El presidente de la Cámara de Comercio, Servicios y Turismo (Canaco) Puebla, Manuel Flores Fernández, explicó que tras los gastos decembrinos las familias poblanas enfrentan mayores dificultades para cumplir con sus compromisos financieros y crediticios, mientras que los negocios comienzan a resentir la desaceleración en el consumo.
Reconoció que aún no se cuenta con un reporte completo de la derrama económica generada en la temporada decembrina y de Reyes Magos, pero advirtió que 2026 se perfila como un año de retos en materia económica y normativa.
“Hay muchos retos en todos los sentidos: en normatividad, en la cantidad de compromisos fiscales y la economía está un poco lenta”, comentó.
Los comerciantes del Centro Histórico han reportado caídas de hasta 40 % en ventas durante el primer bimestre, mientras que en plazas y corredores urbanos la disminución alcanza hasta 50 %.
Esta situación ha encendido las alertas sobre posibles recortes de empleo que podrían rondar el 20 % en algunos sectores. Aunque Puebla registró una inflación anual de 2.89 % en la primera quincena de enero, por debajo del promedio nacional de 3.77, el impacto en alimentos y servicios básicos sigue siendo significativo para las familias.
Sobre este escenario, el economista de la BUAP Jorge Ramírez explicó que la prolongación de la cuesta de enero es resultado de una combinación de factores: inflación en productos básicos, endeudamiento de las familias y baja capacidad de ahorro.

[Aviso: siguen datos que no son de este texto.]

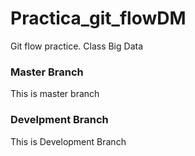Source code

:# Practica_git_flowDM
Git flow practice. Class Big Data

### Master Branch
This is master branch 

### Develpment Branch
This is Development Branch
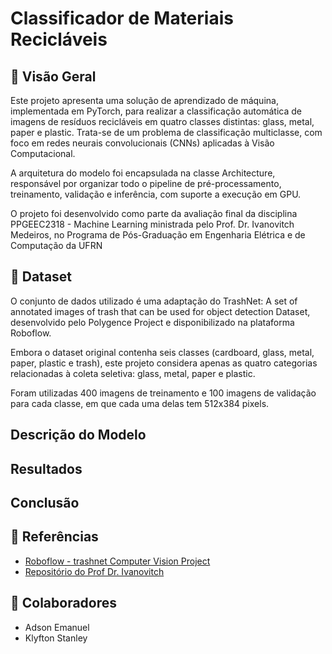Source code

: # Classificador de Materiais Recicláveis

## 📌 Visão Geral

Este projeto apresenta uma solução de aprendizado de máquina, implementada em PyTorch, para realizar a classificação automática de imagens de resíduos recicláveis em quatro classes distintas: glass, metal, paper e plastic. Trata-se de um problema de classificação multiclasse, com foco em redes neurais convolucionais (CNNs) aplicadas à Visão Computacional.



A arquitetura do modelo foi encapsulada na classe Architecture, responsável por organizar todo o pipeline de pré-processamento, treinamento, validação e inferência, com suporte a execução em GPU.



O projeto foi desenvolvido como parte da avaliação final da disciplina PPGEEC2318 - Machine Learning ministrada pelo Prof. Dr. Ivanovitch Medeiros, no Programa de Pós-Graduação em Engenharia Elétrica e de Computação da UFRN



## 📂 Dataset



O conjunto de dados utilizado é uma adaptação do TrashNet: A set of annotated images of trash that can be used for object detection Dataset, desenvolvido pelo Polygence Project e disponibilizado na plataforma Roboflow.



Embora o dataset original contenha seis classes (cardboard, glass, metal, paper, plastic e trash), este projeto considera apenas as quatro categorias relacionadas à coleta seletiva: glass, metal, paper e plastic.



Foram utilizadas 400 imagens de treinamento e 100 imagens de validação para cada classe, em que cada uma delas tem 512x384 pixels. 



## Descrição do Modelo

## Resultados

## Conclusão

## 🔗 Referências

* [Roboflow - trashnet Computer Vision Project](https://universe.roboflow.com/myspace-uc4uq/trashnet-sn7pu)
* [Repositório do Prof Dr. Ivanovitch](https://github.com/ivanovitchm/PPGEEC2318)

## 👥 Colaboradores

* Adson Emanuel
* Klyfton Stanley
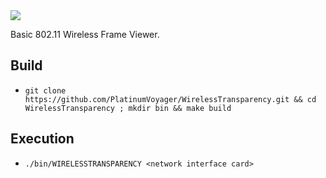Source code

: <img src="https://github.com/user-attachments/assets/b0a6d560-96e1-4b0d-90a2-472fb3c4f316">

Basic 802.11 Wireless Frame Viewer.


## Build
* `git clone https://github.com/PlatinumVoyager/WirelessTransparency.git && cd WirelessTransparency ; mkdir bin && make build`

## Execution
* `./bin/WIRELESSTRANSPARENCY <network interface card>`
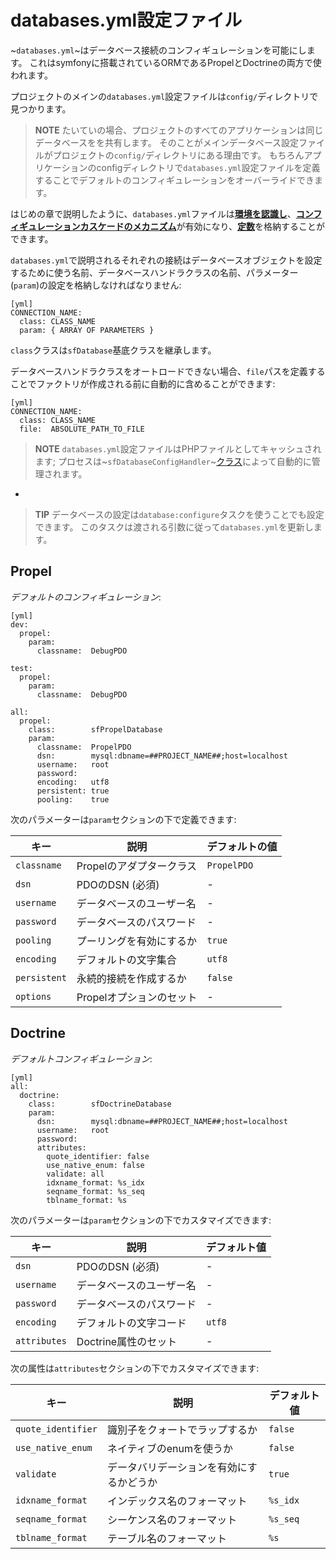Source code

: databases.yml設定ファイル
=========================

~`databases.yml`~はデータベース接続のコンフィギュレーションを可能にします。
これはsymfonyに搭載されているORMであるPropelとDoctrineの両方で使われます。

プロジェクトのメインの`databases.yml`設定ファイルは`config/`ディレクトリで見つかります。

>**NOTE**
>たいていの場合、プロジェクトのすべてのアプリケーションは同じデータベースをを共有します。
>そのことがメインデータベース設定ファイルがプロジェクトの`config/`ディレクトリにある理由です。
>もちろんアプリケーションのconfigディレクトリで`databases.yml`設定ファイルを定義することでデフォルトのコンフィギュレーションをオーバーライドできます。

はじめの章で説明したように、`databases.yml`ファイルは[**環境を認識し**](#chapter_03_environment_awareness)、[**コンフィギュレーションカスケードのメカニズム**](#chapter_03_configuration_cascade)が有効になり、[**定数**](#chapter_03_constants)を格納することができます。

`databases.yml`で説明されるそれぞれの接続はデータベースオブジェクトを設定するために使う名前、データベースハンドラクラスの名前、パラメーター(`param`)の設定を格納しなければなりません:

    [yml]
    CONNECTION_NAME:
      class: CLASS_NAME
      param: { ARRAY OF PARAMETERS }

`class`クラスは`sfDatabase`基底クラスを継承します。

データベースハンドラクラスをオートロードできない場合、`file`パスを定義することでファクトリが作成される前に自動的に含めることができます:

    [yml]
    CONNECTION_NAME:
      class: CLASS_NAME
      file:  ABSOLUTE_PATH_TO_FILE

>**NOTE**
>`databases.yml`設定ファイルはPHPファイルとしてキャッシュされます; 
>プロセスは~`sfDatabaseConfigHandler`~[クラス](#chapter_14_config_handlers_yml)によって自動的に管理されます。

-

>**TIP**
>データベースの設定は`database:configure`タスクを使うことでも設定できます。
>このタスクは渡される引数に従って`databases.yml`を更新します。

Propel
------

*デフォルトのコンフィギュレーション*:

    [yml]
    dev:
      propel:
        param:
          classname:  DebugPDO

    test:
      propel:
        param:
          classname:  DebugPDO

    all:
      propel:
        class:        sfPropelDatabase
        param:
          classname:  PropelPDO
          dsn:        mysql:dbname=##PROJECT_NAME##;host=localhost
          username:   root
          password:   
          encoding:   utf8
          persistent: true
          pooling:    true

次のパラメーターは`param`セクションの下で定義できます:

 | キー         | 説明                     | デフォルトの値 |
 | ------------ | -------------------------| -------------- |
 | `classname`  | Propelのアダプタークラス | `PropelPDO`    |
 | `dsn`        | PDOのDSN (必須)          | -              |
 | `username`   | データベースのユーザー名 | -              |
 | `password`   | データベースのパスワード | -              |
 | `pooling`    | プーリングを有効にするか | `true`         |
 | `encoding`   | デフォルトの文字集合     | `utf8`        |
 | `persistent` | 永続的接続を作成するか   | `false`        |
 | `options`    | Propelオプションのセット | -              |

Doctrine
--------

*デフォルトコンフィギュレーション*:

    [yml]
    all:
      doctrine:
        class:        sfDoctrineDatabase
        param:
          dsn:        mysql:dbname=##PROJECT_NAME##;host=localhost
          username:   root
          password:   
          attributes:
            quote_identifier: false
            use_native_enum: false
            validate: all
            idxname_format: %s_idx
            seqname_format: %s_seq
            tblname_format: %s

次のパラメーターは`param`セクションの下でカスタマイズできます:

 | キー         | 説明                     | デフォルト値 |
 | ------------ | ------------------------ | ------------ |
 | `dsn`        | PDOのDSN (必須)          | -            |
 | `username`   | データベースのユーザー名 | -            |
 | `password`   | データベースのパスワード | -            |
 | `encoding`   | デフォルトの文字コード   | `utf8`      |
 | `attributes` | Doctrine属性のセット     | -            |

次の属性は`attributes`セクションの下でカスタマイズできます:

 | キー               | 説明                                     | デフォルト値 |
 | ------------------ | ---------------------------------------- | ------------ |
 | `quote_identifier` | 識別子をクォートでラップするか           | `false`      |
 | `use_native_enum`  | ネイティブのenumを使うか                 | `false`      |
 | `validate`         | データバリデーションを有効にするかどうか | `true`       |
 | `idxname_format`   | インデックス名のフォーマット             | `%s_idx`     |
 | `seqname_format`   | シーケンス名のフォーマット               | `%s_seq`     |
 | `tblname_format`   | テーブル名のフォーマット                 | `%s`         |
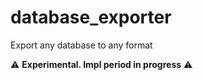 # database_exporter
Export any database to any format

:warning: **Experimental. Impl period in progress** :warning:
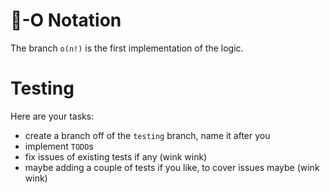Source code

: # 🐞-O Notation

The branch `o(n!)` is the first implementation of the logic.

# Testing

Here are your tasks:
- create a branch off of the `testing` branch, name it after you
- implement `TODO`s
- fix issues of existing tests if any (wink wink)
- maybe adding a couple of tests if you like, to cover issues maybe (wink wink)
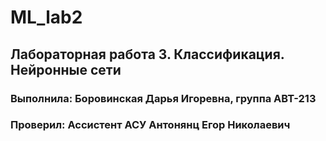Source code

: # ML_lab2
## Лабораторная работа 3. Классификация. Нейронные сети
### Выполнила: Боровинская Дарья Игоревна, группа АВТ-213
### Проверил: Ассистент АСУ Антонянц Егор Николаевич
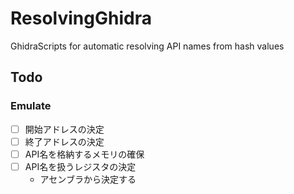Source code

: # ResolvingGhidra
GhidraScripts for automatic resolving API names from hash values

## Todo
### Emulate
- [ ] 開始アドレスの決定
- [ ] 終了アドレスの決定
- [ ] API名を格納するメモリの確保
- [ ] API名を扱うレジスタの決定
  - アセンブラから決定する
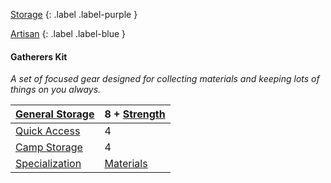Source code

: 
[Storage](Game/Storage)
{: .label .label-purple }

[Artisan](Game/Designing-Storage#Artisan)
{: .label .label-blue }

#### Gatherers Kit
*A set of focused gear designed for collecting materials and keeping lots of things on you always.* 

| [General Storage](Game/Storage#General%20Storage) | 8 + [Strength](Game/Core/Strength) |
| ------------------------------------------------- | ---------------------------------- |
| [Quick Access](Game/Storage#Quick%20Access)       | 4                                  |
| [Camp Storage](Game/Storage#Camp%20Storage)       | 4                                  |
| [Specialization](Game/Storage#Specialization)     | [Materials](Game/Materials)        |

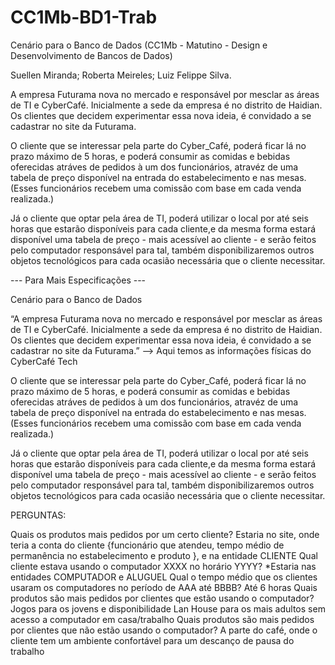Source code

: # CC1Mb-BD1-Trab
Cenário para o Banco de Dados (CC1Mb - Matutino - Design e Desenvolvimento de Bancos de Dados)

Suellen Miranda; Roberta Meireles; Luiz Felippe Silva.

A empresa Futurama nova no mercado e responsável por mesclar as áreas de TI e CyberCafé. Inicialmente a sede da empresa é no distrito de Haidian. Os clientes que decidem experimentar essa nova ideia, é convidado a se cadastrar no site da Futurama. 

O cliente que se interessar pela parte do Cyber_Café, poderá ficar lá no prazo máximo de 5 horas, e poderá consumir as comidas e bebidas oferecidas atráves de pedidos à um dos funcionários, atravéz de uma tabela de preço disponível na entrada do estabelecimento e nas mesas. (Esses funcionários recebem uma comissão com base em cada venda realizada.) 

Já o cliente que optar pela área de TI, poderá utilizar o local por até seis horas que estarão disponíveis para cada cliente,e da mesma forma estará disponível uma tabela de preço - mais acessível ao cliente - e serão feitos pelo computador responsável para tal, também disponibilizaremos outros objetos tecnológicos para cada ocasião necessária que o cliente necessitar.






--- Para Mais Especificações ---


Cenário para o Banco de Dados 

“A empresa Futurama nova no mercado e responsável por mesclar as áreas de TI e CyberCafé. Inicialmente a sede da empresa é no distrito de Haidian. Os clientes que decidem experimentar essa nova ideia, é convidado a se cadastrar no site da Futurama.” --> Aqui temos as informações físicas do CyberCafé Tech

O cliente que se interessar pela parte do Cyber_Café, poderá ficar lá no prazo máximo de 5 horas, e poderá consumir as comidas e bebidas oferecidas atráves de pedidos à um dos funcionários, atravéz de uma tabela de preço disponível na entrada do estabelecimento e nas mesas. (Esses funcionários recebem uma comissão com base em cada venda realizada.)

Já o cliente que optar pela área de TI, poderá utilizar o local por até seis horas que estarão disponíveis para cada cliente,e da mesma forma estará disponível uma tabela de preço - mais acessível ao cliente - e serão feitos pelo computador responsável para tal, também disponibilizaremos outros objetos tecnológicos para cada ocasião necessária que o cliente necessitar.

PERGUNTAS:

Quais os produtos mais pedidos por um certo cliente?
Estaria no site, onde teria a conta do cliente {funcionário que atendeu, tempo médio de permanência no estabelecimento e produto }, e na entidade CLIENTE
Qual cliente estava usando o computador XXXX no horário YYYY?
*Estaria nas entidades COMPUTADOR e ALUGUEL
Qual o tempo médio que os clientes usaram os computadores no período de AAA até BBBB?
Até 6 horas
Quais produtos são mais pedidos por clientes que estão usando o computador?
Jogos para os jovens e disponibilidade Lan House para os mais adultos sem acesso a computador em casa/trabalho
Quais produtos são mais pedidos por clientes que não estão usando o computador?
A parte do café, onde o cliente tem um ambiente confortável para um descanço de pausa do trabalho
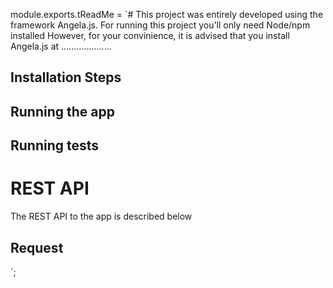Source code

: module.exports.tReadMe = `# <PROJECT NAME>
This project was entirely developed using the framework Angela.js. 
For running this project you'll only need Node/npm installed
However, for your convinience, it is advised that you install Angela.js at ....................

## Installation Steps

## Running the app

## Running tests

# REST API
The REST API to the <PROJECT NAME> app is described below

## Request 
`;
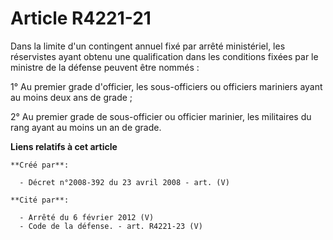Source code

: # Article R4221-21

Dans la limite d'un contingent annuel fixé par arrêté ministériel, les réservistes ayant obtenu une qualification dans les
conditions fixées par le ministre de la défense peuvent être nommés :

1° Au premier grade d'officier, les sous-officiers ou officiers mariniers ayant au moins deux ans de grade ;

2° Au premier grade de sous-officier ou officier marinier, les militaires du rang ayant au moins un an de grade.

**Liens relatifs à cet article**

	**Créé par**:

	  - Décret n°2008-392 du 23 avril 2008 - art. (V)

	**Cité par**:

	  - Arrêté du 6 février 2012 (V)
	  - Code de la défense. - art. R4221-23 (V)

“Lo que estamos viendo es que la cuesta de enero ya no es un fenómeno coyuntural, sino estructural. Las familias llegan a enero con altos niveles de endeudamiento y sin capacidad de ahorro, lo que provoca que el impacto se extienda hasta marzo. Esto genera un círculo vicioso en el comercio, que depende de la liquidez de los hogares para sostenerse”, señaló.
Agregó que, de no implementarse políticas de apoyo al consumo interno y medidas de alivio fiscal para pequeños negocios, la desaceleración podría prolongarse más allá del primer trimestre.